* **Task objective**
For the entries below, print exactly the lines between the line holding "- [Frontend Mentor" and the line holding "### Screenshot", inclusive, and nothing else.

(Stored data)
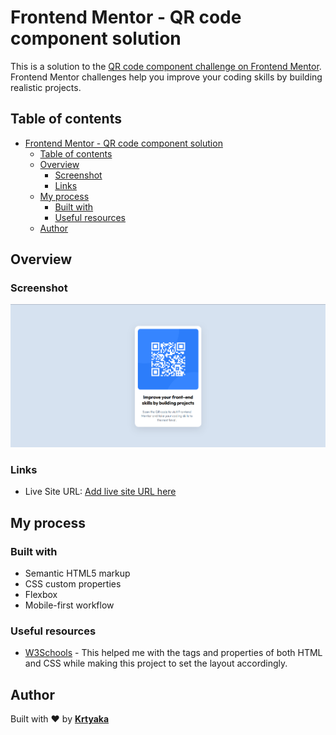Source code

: # Frontend Mentor - QR code component solution

This is a solution to the [QR code component challenge on Frontend Mentor](https://www.frontendmentor.io/challenges/qr-code-component-iux_sIO_H). Frontend Mentor challenges help you improve your coding skills by building realistic projects.

## Table of contents

- [Frontend Mentor - QR code component solution](#frontend-mentor---qr-code-component-solution)
  - [Table of contents](#table-of-contents)
  - [Overview](#overview)
    - [Screenshot](#screenshot)
    - [Links](#links)
  - [My process](#my-process)
    - [Built with](#built-with)
    - [Useful resources](#useful-resources)
  - [Author](#author)

## Overview

### Screenshot

![](./images/screenshot.png)

### Links

- Live Site URL: [Add live site URL here](https://krtyaka.github.io/qr-code-component/)

## My process

### Built with

- Semantic HTML5 markup
- CSS custom properties
- Flexbox
- Mobile-first workflow

### Useful resources

- [W3Schools](https://www.w3schools.com/) - This helped me with the tags and properties of both HTML and CSS while making this project to set the layout accordingly.

## Author

Built with ❤️ by [**Krtyaka**](https://github.com/Krtyaka)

* **Solution to the exercise**
- [Frontend Mentor - QR code component solution](#frontend-mentor---qr-code-component-solution)
  - [Table of contents](#table-of-contents)
  - [Overview](#overview)
    - [Screenshot](#screenshot)
    - [Links](#links)
  - [My process](#my-process)
    - [Built with](#built-with)
    - [Useful resources](#useful-resources)
  - [Author](#author)

## Overview

### Screenshot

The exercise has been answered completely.